Le chef d’orchestre Émile Lemoine, les X1860 et Marcel Proust

Émile Lemoine (X1860) n’est pas le plus connu des polytechniciens musiciens, mais il n’en est que plus pertinent de porter l’attention sur ces amateurs d’élite qui ont joué un rôle important dans la vie culturelle de leur époque. Pour ce qui est de l’intéressé, il n’a été rien de moins que le créateur du Point Gamma à l’École, l’animateur d’un salon musical réputé de la société cultivée de son temps, le créateur et l’interprète de musiques de chambre « contemporaines » et audacieuses, l’instigateur du retour en vogue du septuor et l’inspirateur de Proust pour ce qui concerne le salon des Verdurin et le choix de la dernière œuvre de Vinteuil ! On mérite une certaine notoriété pour cela…
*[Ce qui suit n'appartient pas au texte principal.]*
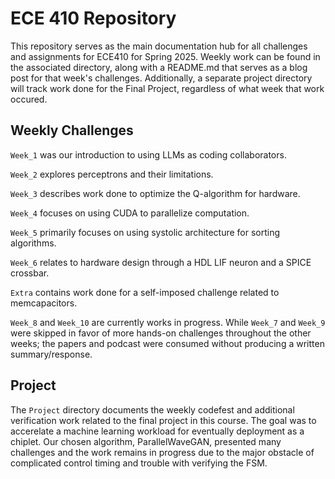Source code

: # ECE 410 Repository #
This repository serves as the main documentation hub for all challenges and assignments for ECE410 for Spring 2025. Weekly work can be found in the associated directory, along with a README.md that serves as a blog post for that week's challenges. Additionally, a separate project directory will track work done for the Final Project, regardless of what week that work occured. 

## Weekly Challenges ##
```Week_1``` was our introduction to using LLMs as coding collaborators.

```Week_2``` explores perceptrons and their limitations.

```Week_3``` describes work done to optimize the Q-algorithm for hardware.

```Week_4``` focuses on using CUDA to parallelize computation.

```Week_5``` primarily focuses on using systolic architecture for sorting algorithms.

```Week_6``` relates to hardware design through a HDL LIF neuron and a SPICE crossbar.

```Extra``` contains work done for a self-imposed challenge related to memcapacitors.

```Week_8``` and ```Week_10``` are currently works in progress. While ```Week_7``` and ```Week_9``` were skipped in favor of more hands-on challenges throughout the other weeks; the papers and podcast were consumed without producing a written summary/response.

## Project ##
The ```Project``` directory documents the weekly codefest and additional verification work related to the final project in this course. The goal was to accerelate a machine learning workload for eventually deployment as a chiplet. Our chosen algorithm, ParallelWaveGAN, presented many challenges and the work remains in progress due to the major obstacle of complicated control timing and trouble with verifying the FSM.
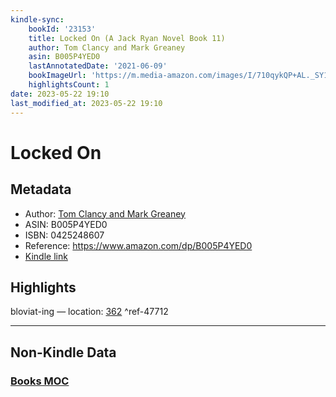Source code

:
 ```yaml
---
kindle-sync:
    bookId: '23153'
    title: Locked On (A Jack Ryan Novel Book 11)
    author: Tom Clancy and Mark Greaney
    asin: B005P4YED0
    lastAnnotatedDate: '2021-06-09'
    bookImageUrl: 'https://m.media-amazon.com/images/I/710qykQP+AL._SY160.jpg'
    highlightsCount: 1
date: 2023-05-22 19:10
last_modified_at: 2023-05-22 19:10
---
```


# Locked On

## Metadata

-   Author: [Tom Clancy and Mark Greaney](https://www.amazon.comundefined)
-   ASIN: B005P4YED0
-   ISBN: 0425248607
-   Reference: https://www.amazon.com/dp/B005P4YED0
-   [Kindle link](kindle://book?action=open&asin=B005P4YED0)

## Highlights

bloviat-ing — location: [362](kindle://book?action=open&asin=B005P4YED0&location=362) ^ref-47712

---

## Non-Kindle Data

### [Books MOC](Books%20MOC.md)
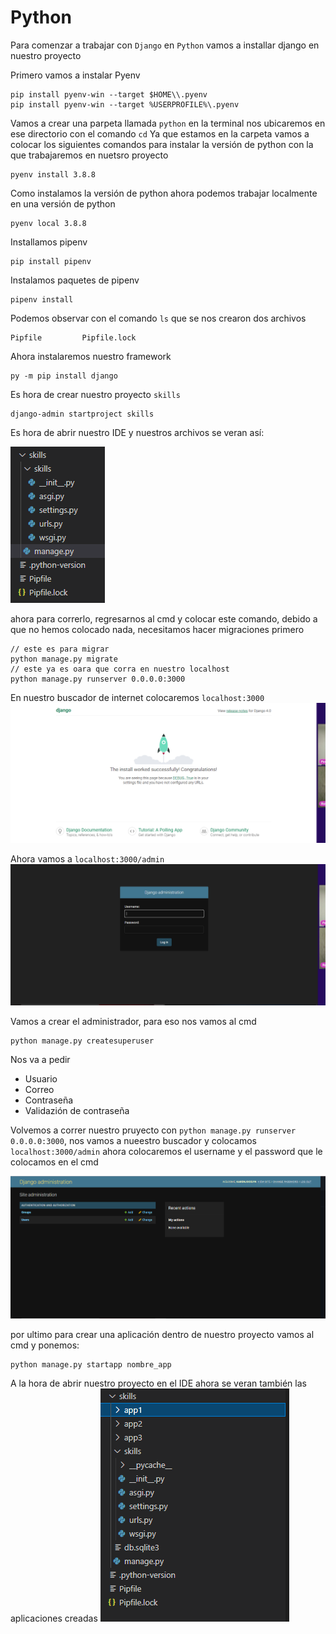 # Python
 
 Para comenzar a trabajar con `Django` en  `Python` vamos a installar django en nuestro proyecto

  Primero vamos a instalar Pyenv
```
pip install pyenv-win --target $HOME\\.pyenv
pip install pyenv-win --target %USERPROFILE%\.pyenv

```
Vamos a crear una parpeta llamada `python` en la terminal nos ubicaremos en ese directorio con el comando `cd`
Ya que estamos en la carpeta vamos a colocar los siguientes comandos para instalar la versión de python con la que trabajaremos en nuetsro proyecto

```
pyenv install 3.8.8
```
Como instalamos la versión de python ahora podemos trabajar localmente en una versión de python

```
pyenv local 3.8.8

```
Installamos pipenv 

```
pip install pipenv
```
Instalamos paquetes de pipenv

```
pipenv install
```
Podemos observar con el comando `ls` que se nos crearon dos archivos 

```
Pipfile         Pipfile.lock
```
Ahora instalaremos nuestro framework 

```
py -m pip install django

```

Es hora de crear nuestro proyecto `skills`

```
django-admin startproject skills
```

Es hora de abrir nuestro IDE y nuestros archivos se veran así:

![](https://github.com/KarenHernandez08/Python/blob/main/imagenes/py.PNG)

ahora para correrlo, regresarnos al cmd y colocar este comando, debido a que no hemos colocado nada, necesitamos hacer migraciones primero 

```
// este es para migrar
python manage.py migrate
// este ya es oara que corra en nuestro localhost
python manage.py runserver 0.0.0.0:3000

```
En nuestro buscador de internet colocaremos `localhost:3000`
![](https://github.com/KarenHernandez08/Python/blob/main/imagenes/local.PNG)

Ahora vamos a `localhost:3000/admin`
![](https://github.com/KarenHernandez08/Python/blob/main/imagenes/admin.PNG)

Vamos a crear el administrador, para eso nos vamos al cmd 

```
python manage.py createsuperuser
```

Nos va a pedir 
 - Usuario 
 - Correo
 - Contraseña
 - Validazión de contraseña

Volvemos a correr nuestro pruyecto con `python manage.py runserver 0.0.0.0:3000`, nos vamos a nueestro buscador y colocamos `localhost:3000/admin` ahora colocaremos el username y el password que le colocamos en el cmd 

![](https://github.com/KarenHernandez08/Python/blob/main/imagenes/admins.PNG)

por ultimo para crear una aplicación dentro de nuestro proyecto vamos al cmd y ponemos:

```
python manage.py startapp nombre_app
```
A la hora de abrir nuestro proyecto en el IDE ahora se veran también las aplicaciones creadas
![](https://github.com/KarenHernandez08/Python/blob/main/imagenes/app.PNG)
Émile Michel Hyacinthe Lemoine est né le 22 novembre 1840 à Quimper. Fils d’un officier d’infanterie légère ayant servi dans les armées napoléoniennes, il étudie au Prytanée militaire de La Flèche et intègre Polytechnique en 1860. Si diverses formations musicales sont de tradition au sein de l’École depuis sa création, pour cette promotion (X1860) la musique semble avoir été une passion particulière que ses membres désiraient faire partager. Bientôt se forme autour du dynamique et passionné Émile Lemoine, violoniste puis altiste par nécessité (personne ne pratiquait l’alto), un quatuor : André Peyrot est au violon (X1860, 1841-?), Frédéric Rossel au violoncelle (X1860, 1841-?) et l’un des deux frères Bazaine, Achille (X1860,1840–1928) ou Adolphe (X1860, 1841–1935) au piano.
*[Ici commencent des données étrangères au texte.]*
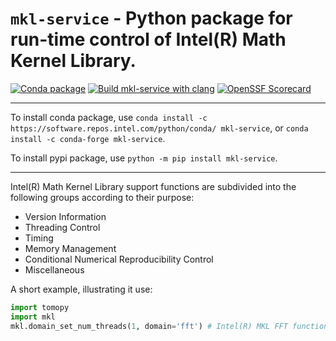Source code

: # ``mkl-service`` - Python package for run-time control of Intel(R) Math Kernel Library.
[![Conda package](https://github.com/IntelPython/mkl-service/actions/workflows/conda-package.yml/badge.svg)](https://github.com/IntelPython/mkl-service/actions/workflows/conda-package.yml)
[![Build mkl-service with clang](https://github.com/IntelPython/mkl-service/actions/workflows/build-with-clang.yml/badge.svg)](https://github.com/IntelPython/mkl-service/actions/workflows/build-with-clang.yml)
[![OpenSSF Scorecard](https://api.securityscorecards.dev/projects/github.com/IntelPython/mkl-service/badge)](https://securityscorecards.dev/viewer/?uri=github.com/IntelPython/mkl-service)


---

To install conda package, use `conda install -c https://software.repos.intel.com/python/conda/ mkl-service`, or `conda install -c conda-forge mkl-service`.

To install pypi package, use `python -m pip install mkl-service`.

---

Intel(R) Math Kernel Library support functions are subdivided into the following groups according to their purpose:
 - Version Information
 - Threading Control
 - Timing
 - Memory Management
 - Conditional Numerical Reproducibility Control
 - Miscellaneous

A short example, illustrating it use:

```python
import tomopy
import mkl
mkl.domain_set_num_threads(1, domain='fft') # Intel(R) MKL FFT functions to run sequentially
```

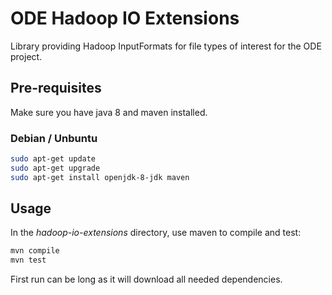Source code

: # ODE Hadoop IO Extensions

Library providing Hadoop InputFormats for file types of interest
for the ODE project.

## Pre-requisites

Make sure you have java 8 and maven installed.

### Debian / Unbuntu

```sh
sudo apt-get update
sudo apt-get upgrade
sudo apt-get install openjdk-8-jdk maven
```

## Usage

In the *hadoop-io-extensions* directory, use maven to compile and test:

```sh
mvn compile
mvn test
```

First run can be long as it will download all needed dependencies.
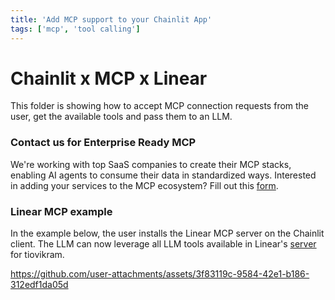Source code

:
```yaml
---
title: 'Add MCP support to your Chainlit App'
tags: ['mcp', 'tool calling']
---
```


# Chainlit x MCP x Linear

This folder is showing how to accept MCP connection requests from the user, get the available tools and pass them to an LLM.

### Contact us for Enterprise Ready MCP

We're working with top SaaS companies to create their MCP stacks, enabling AI agents to consume their data in standardized ways. Interested in adding your services to the MCP ecosystem? Fill out this [form](https://docs.google.com/forms/d/e/1FAIpQLSdObSIeIFt4nHppZ6r2rIoEe-jZRo4CqxbmRKKgb-ZsSPONnQ/viewform?usp=dialog).

### Linear MCP example
In the example below, the user installs the Linear MCP server on the Chainlit client. The LLM can now leverage all LLM tools available in Linear's [server](https://github.com/tiovikram/linear-mcp) for tiovikram.

https://github.com/user-attachments/assets/3f83119c-9584-42e1-b186-312edf1da05d

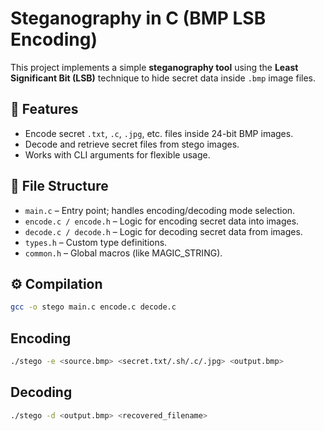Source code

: # Steganography in C (BMP LSB Encoding)

This project implements a simple **steganography tool** using the **Least Significant Bit (LSB)** technique to hide secret data inside `.bmp` image files.

## 🔧 Features

- Encode secret `.txt`, `.c`, `.jpg`, etc. files inside 24-bit BMP images.
- Decode and retrieve secret files from stego images.
- Works with CLI arguments for flexible usage.

## 📂 File Structure

- `main.c` – Entry point; handles encoding/decoding mode selection.
- `encode.c / encode.h` – Logic for encoding secret data into images.
- `decode.c / decode.h` – Logic for decoding secret data from images.
- `types.h` – Custom type definitions.
- `common.h` – Global macros (like MAGIC_STRING).

## ⚙️ Compilation

```bash
gcc -o stego main.c encode.c decode.c
```

## Encoding
```bash
./stego -e <source.bmp> <secret.txt/.sh/.c/.jpg> <output.bmp>
```

## Decoding
```bash
./stego -d <output.bmp> <recovered_filename>
```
« Lemoine imagine la première fête du Point Gamma un défilé en costumes et en musique le 21 mars 1862. »
C’est un autre condisciple, le futur mathématicien Hermann Laurent (X1860, 1841–1908), qui aurait baptisé cette formation en lançant à un Lemoine très pressé de rejoindre une répétition : « Reste avec moi, laisse la trompette tranquille » ; « la trompette » désignera donc ironiquement, mais aussi de façon prémonitoire, ce quatuor à cordes qui, en s’élargissant, intégrera des cuivres. Loin de se limiter à la musique de chambre en effet, féru des « récits des fêtes religieuses antiques », Lemoine imagine la première fête du Point Gamma un défilé en costumes et en musique le 21 mars 1862, en référence à ce point « par où passe la Terre à l’équinoxe de printemps » auquel son professeur d’astronomie revenait sans cesse, et organise des festivités à l’image des célébrations païennes de sortie d’hiver.
Il confie la composition de la musique à son condisciple, le futur physicien, membre de l’Institut, Marie-Alfred Cornu (X1860, 1841–1902), qui arrange et orchestre des airs de l’École en une Ouverture pour l’orchestre des élèves. Il en attribue la partie vocale qui doit suivre à Léon Waldemar Lefebvre (X1861, 1843–1917) et se réserve la baguette.
Du Point Gamma au point Lemoine
Après sa sortie de l’École, en 1866, Lemoine mène une vie de « dilettante » au sens propre, doublement intéressé par les sciences et les arts. Il donne des cours à l’École des mines et à celles de l’Architecture et des Beaux-Arts, puis intègre le laboratoire de chimie de Charles Adolphe Wurtz (1817−1884) avec lequel il fonde l’Association française pour l’avancement des sciences au congrès de Lyon de 1873. C’est là qu’il présente la découverte qui bouleverse la géométrie du triangle et bâtit sa notoriété scientifique : Sur quelques propriétés d’un point remarquable du triangle. En 1874 il précise sa Note sur les propriétés du centre des médianes antiparallèles dans un triangle : le point de Lemoine est né. Il fera ensuite une carrière d’ingénieur civil à la préfecture de la Seine de 1887 à 1898, comme « chef du service de la vérification du gaz et des compteurs ».

Un salon Verdurin ?
Mais sa grande passion reste « la trompète », comme le graphiera toujours Lemoine en référence à « la société filologique française » et au verbe « trompeter ». Il se fait représenter en moine trompettiste par le peintre Émile Bayard en 1881 et se sert du dessin comme en-tête de papier à lettres. Mais, précise-t-il, il tient la « trompète » de la main gauche sur ce portrait pour bien indiquer qu’il n’en joue pas. La Trompète est sa « fille » et il en est le « créateur et père » avec ses « fidèles ». Les X1860 trompètent d’abord dans les salles de l’École, puis dans leurs « logis insuffisants » ou dans « des ateliers plus vastes prêtés par nos amis peintres ou sculpteurs », comme celui du peintre Camille Piton.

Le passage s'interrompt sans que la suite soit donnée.